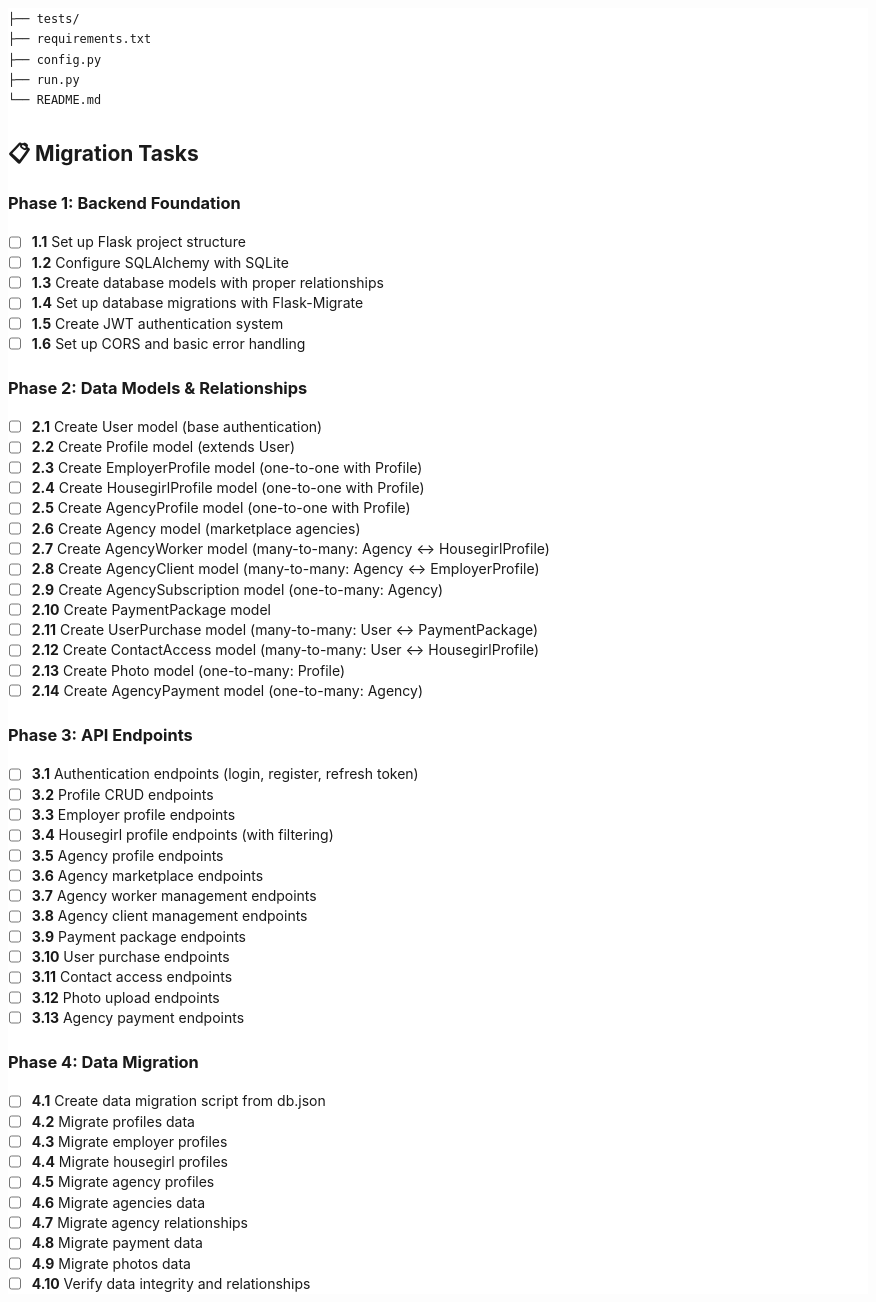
 ```
├── tests/
├── requirements.txt
├── config.py
├── run.py
└── README.md
```

## 📋 **Migration Tasks**

### **Phase 1: Backend Foundation**
- [ ] **1.1** Set up Flask project structure
- [ ] **1.2** Configure SQLAlchemy with SQLite
- [ ] **1.3** Create database models with proper relationships
- [ ] **1.4** Set up database migrations with Flask-Migrate
- [ ] **1.5** Create JWT authentication system
- [ ] **1.6** Set up CORS and basic error handling

### **Phase 2: Data Models & Relationships**
- [ ] **2.1** Create User model (base authentication)
- [ ] **2.2** Create Profile model (extends User)
- [ ] **2.3** Create EmployerProfile model (one-to-one with Profile)
- [ ] **2.4** Create HousegirlProfile model (one-to-one with Profile)
- [ ] **2.5** Create AgencyProfile model (one-to-one with Profile)
- [ ] **2.6** Create Agency model (marketplace agencies)
- [ ] **2.7** Create AgencyWorker model (many-to-many: Agency ↔ HousegirlProfile)
- [ ] **2.8** Create AgencyClient model (many-to-many: Agency ↔ EmployerProfile)
- [ ] **2.9** Create AgencySubscription model (one-to-many: Agency)
- [ ] **2.10** Create PaymentPackage model
- [ ] **2.11** Create UserPurchase model (many-to-many: User ↔ PaymentPackage)
- [ ] **2.12** Create ContactAccess model (many-to-many: User ↔ HousegirlProfile)
- [ ] **2.13** Create Photo model (one-to-many: Profile)
- [ ] **2.14** Create AgencyPayment model (one-to-many: Agency)

### **Phase 3: API Endpoints**
- [ ] **3.1** Authentication endpoints (login, register, refresh token)
- [ ] **3.2** Profile CRUD endpoints
- [ ] **3.3** Employer profile endpoints
- [ ] **3.4** Housegirl profile endpoints (with filtering)
- [ ] **3.5** Agency profile endpoints
- [ ] **3.6** Agency marketplace endpoints
- [ ] **3.7** Agency worker management endpoints
- [ ] **3.8** Agency client management endpoints
- [ ] **3.9** Payment package endpoints
- [ ] **3.10** User purchase endpoints
- [ ] **3.11** Contact access endpoints
- [ ] **3.12** Photo upload endpoints
- [ ] **3.13** Agency payment endpoints

### **Phase 4: Data Migration**
- [ ] **4.1** Create data migration script from db.json
- [ ] **4.2** Migrate profiles data
- [ ] **4.3** Migrate employer profiles
- [ ] **4.4** Migrate housegirl profiles
- [ ] **4.5** Migrate agency profiles
- [ ] **4.6** Migrate agencies data
- [ ] **4.7** Migrate agency relationships
- [ ] **4.8** Migrate payment data
- [ ] **4.9** Migrate photos data
- [ ] **4.10** Verify data integrity and relationships
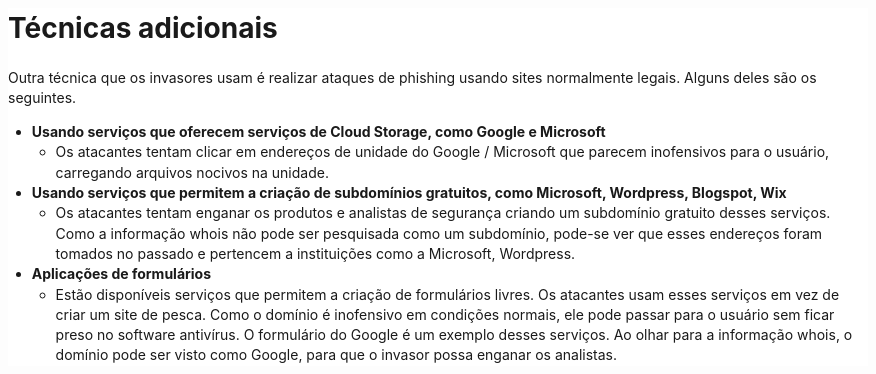 # Técnicas adicionais
Outra técnica que os invasores usam é realizar ataques de phishing usando sites normalmente legais. Alguns deles são os seguintes.

- **Usando serviços que oferecem serviços de Cloud Storage, como Google e Microsoft**
    - Os atacantes tentam clicar em endereços de unidade do Google / Microsoft que parecem inofensivos para o usuário, carregando arquivos nocivos na unidade.
- **Usando serviços que permitem a criação de subdomínios gratuitos, como Microsoft, Wordpress, Blogspot, Wix**
    - Os atacantes tentam enganar os produtos e analistas de segurança criando um subdomínio gratuito desses serviços. Como a informação whois não pode ser pesquisada como um subdomínio, pode-se ver que esses endereços foram tomados no passado e pertencem a instituições como a Microsoft, Wordpress.
- **Aplicações de formulários**
    - Estão disponíveis serviços que permitem a criação de formulários livres. Os atacantes usam esses serviços em vez de criar um site de pesca. Como o domínio é inofensivo em condições normais, ele pode passar para o usuário sem ficar preso no software antivírus. O formulário do Google é um exemplo desses serviços. Ao olhar para a informação whois, o domínio pode ser visto como Google, para que o invasor possa enganar os analistas.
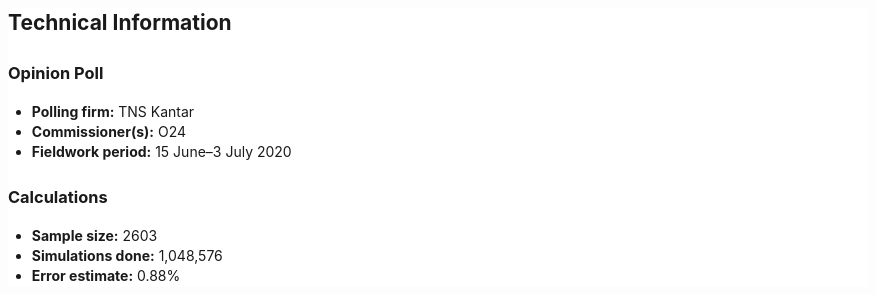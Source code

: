 
## Technical Information

### Opinion Poll

+ **Polling firm:** TNS Kantar
+ **Commissioner(s):** O24
+ **Fieldwork period:** 15 June–3 July 2020

### Calculations

+ **Sample size:** 2603
+ **Simulations done:** 1,048,576
+ **Error estimate:** 0.88%

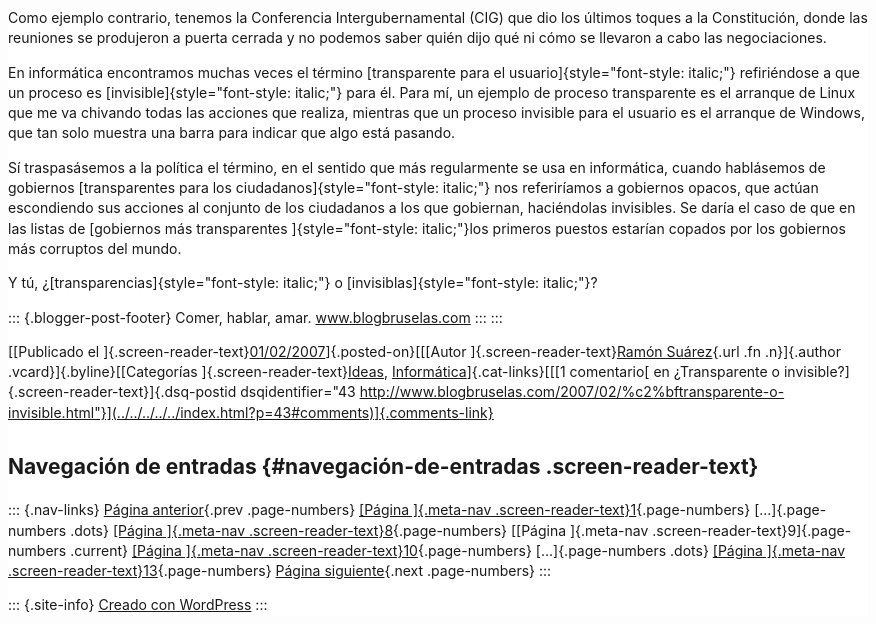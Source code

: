 Como ejemplo contrario, tenemos la Conferencia Intergubernamental (CIG)
que dio los últimos toques a la Constitución, donde las reuniones se
produjeron a puerta cerrada y no podemos saber quién dijo qué ni cómo se
llevaron a cabo las negociaciones.

En informática encontramos muchas veces el término [transparente para el
usuario]{style="font-style: italic;"} refiriéndose a que un proceso es
[invisible]{style="font-style: italic;"} para él. Para mí, un ejemplo de
proceso transparente es el arranque de Linux que me va chivando todas
las acciones que realiza, mientras que un proceso invisible para el
usuario es el arranque de Windows, que tan solo muestra una barra para
indicar que algo está pasando.

Sí traspasásemos a la política el término, en el sentido que más
regularmente se usa en informática, cuando hablásemos de gobiernos
[transparentes para los ciudadanos]{style="font-style: italic;"} nos
referiríamos a gobiernos opacos, que actúan escondiendo sus acciones al
conjunto de los ciudadanos a los que gobiernan, haciéndolas invisibles.
Se daría el caso de que en las listas de [gobiernos más transparentes
]{style="font-style: italic;"}los primeros puestos estarían copados por
los gobiernos más corruptos del mundo.

Y tú, ¿[transparencias]{style="font-style: italic;"} o
[invisiblas]{style="font-style: italic;"}?

::: {.blogger-post-footer}
Comer, hablar, amar. www.blogbruselas.com
:::
:::

[[Publicado el
]{.screen-reader-text}[01/02/2007](../../../../../index.html?p=43)]{.posted-on}[[[Autor
]{.screen-reader-text}[Ramón
Suárez](../../../../2010/04/30/index.html?author=2){.url .fn
.n}]{.author .vcard}]{.byline}[[Categorías
]{.screen-reader-text}[Ideas](../../index.html),
[Informática](../../../informatica/index.html)]{.cat-links}[[[1
comentario[ en ¿Transparente o
invisible?]{.screen-reader-text}]{.dsq-postid
dsqidentifier="43 http://www.blogbruselas.com/2007/02/%c2%bftransparente-o-invisible.html"}](../../../../../index.html?p=43#comments)]{.comments-link}

Navegación de entradas {#navegación-de-entradas .screen-reader-text}
----------------------

::: {.nav-links}
[Página anterior](../8/index.html){.prev .page-numbers} [[Página
]{.meta-nav .screen-reader-text}1](../../index.html){.page-numbers}
[...]{.page-numbers .dots} [[Página ]{.meta-nav
.screen-reader-text}8](../8/index.html){.page-numbers} [[Página
]{.meta-nav .screen-reader-text}9]{.page-numbers .current} [[Página
]{.meta-nav .screen-reader-text}10](../10/index.html){.page-numbers}
[...]{.page-numbers .dots} [[Página ]{.meta-nav
.screen-reader-text}13](../13/index.html){.page-numbers} [Página
siguiente](../10/index.html){.next .page-numbers}
:::

::: {.site-info}
[Creado con WordPress](https://es.wordpress.org/)
:::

※

**EXERCISE PROMPT**
Find the lines above with the word "blogbruselas". Copy them out.

**EXERCISE ANSWER**
Comer, hablar, amar. www.blogbruselas.com
dsqidentifier="43 http://www.blogbruselas.com/2007/02/%c2%bftransparente-o-invisible.html"}](../../../../../index.html?p=43#comments)]{.comments-link}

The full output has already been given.